» Instructions for the task
Work out how many lines in the data hold the word "username", and reply with that number only.

+ + +

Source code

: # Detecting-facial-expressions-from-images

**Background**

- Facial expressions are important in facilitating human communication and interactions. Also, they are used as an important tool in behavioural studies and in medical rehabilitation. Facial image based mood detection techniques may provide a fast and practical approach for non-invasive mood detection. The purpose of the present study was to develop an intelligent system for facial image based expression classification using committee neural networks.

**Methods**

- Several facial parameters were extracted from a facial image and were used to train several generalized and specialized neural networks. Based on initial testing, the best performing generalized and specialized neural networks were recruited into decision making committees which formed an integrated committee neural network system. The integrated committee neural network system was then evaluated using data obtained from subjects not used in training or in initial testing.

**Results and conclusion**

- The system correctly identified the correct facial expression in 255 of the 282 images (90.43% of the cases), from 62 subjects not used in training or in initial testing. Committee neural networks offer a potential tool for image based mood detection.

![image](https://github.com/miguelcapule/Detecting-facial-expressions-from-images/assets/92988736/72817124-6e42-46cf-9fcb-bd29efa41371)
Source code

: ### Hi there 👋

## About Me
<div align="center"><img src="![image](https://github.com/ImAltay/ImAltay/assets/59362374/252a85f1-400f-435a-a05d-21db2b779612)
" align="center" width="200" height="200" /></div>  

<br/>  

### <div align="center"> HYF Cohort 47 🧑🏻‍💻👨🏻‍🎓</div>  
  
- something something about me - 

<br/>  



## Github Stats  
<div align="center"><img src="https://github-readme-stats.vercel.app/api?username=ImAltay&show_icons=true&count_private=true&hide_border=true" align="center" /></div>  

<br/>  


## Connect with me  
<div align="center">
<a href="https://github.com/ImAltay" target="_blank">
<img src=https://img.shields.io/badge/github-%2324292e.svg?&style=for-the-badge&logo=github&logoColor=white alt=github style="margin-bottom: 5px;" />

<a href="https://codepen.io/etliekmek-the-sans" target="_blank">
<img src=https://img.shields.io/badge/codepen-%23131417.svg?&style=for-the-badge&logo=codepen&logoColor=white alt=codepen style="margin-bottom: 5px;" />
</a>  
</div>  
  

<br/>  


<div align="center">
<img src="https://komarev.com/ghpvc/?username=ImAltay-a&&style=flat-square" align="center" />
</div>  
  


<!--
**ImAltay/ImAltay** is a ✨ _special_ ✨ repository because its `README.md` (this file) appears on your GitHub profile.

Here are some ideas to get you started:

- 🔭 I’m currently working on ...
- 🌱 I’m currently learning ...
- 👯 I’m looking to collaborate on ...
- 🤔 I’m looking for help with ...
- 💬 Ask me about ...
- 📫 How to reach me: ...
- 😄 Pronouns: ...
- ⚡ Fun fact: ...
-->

+ + +

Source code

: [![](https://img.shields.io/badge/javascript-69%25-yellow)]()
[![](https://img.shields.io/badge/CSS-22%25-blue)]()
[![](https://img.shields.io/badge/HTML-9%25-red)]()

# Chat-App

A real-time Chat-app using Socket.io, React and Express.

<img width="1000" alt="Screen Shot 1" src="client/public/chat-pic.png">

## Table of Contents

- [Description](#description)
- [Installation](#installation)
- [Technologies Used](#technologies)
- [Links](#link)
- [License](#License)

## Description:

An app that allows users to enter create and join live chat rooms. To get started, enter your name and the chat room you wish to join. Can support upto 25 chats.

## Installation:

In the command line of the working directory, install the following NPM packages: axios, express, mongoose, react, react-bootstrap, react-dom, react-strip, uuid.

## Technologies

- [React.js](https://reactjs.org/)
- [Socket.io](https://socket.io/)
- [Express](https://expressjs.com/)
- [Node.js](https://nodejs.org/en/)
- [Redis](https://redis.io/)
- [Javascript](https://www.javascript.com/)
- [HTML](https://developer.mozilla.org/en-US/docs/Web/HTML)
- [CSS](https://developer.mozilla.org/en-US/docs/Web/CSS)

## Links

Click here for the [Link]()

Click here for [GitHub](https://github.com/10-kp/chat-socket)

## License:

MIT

+ + +

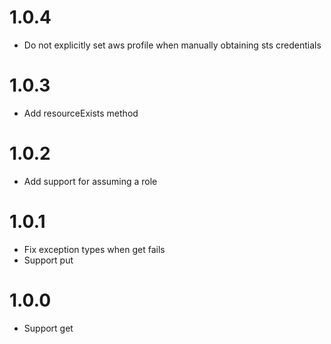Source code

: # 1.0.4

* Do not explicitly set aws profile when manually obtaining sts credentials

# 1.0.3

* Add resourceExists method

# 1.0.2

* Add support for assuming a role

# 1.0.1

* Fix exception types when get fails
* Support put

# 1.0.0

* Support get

+ + +

» Answer section
2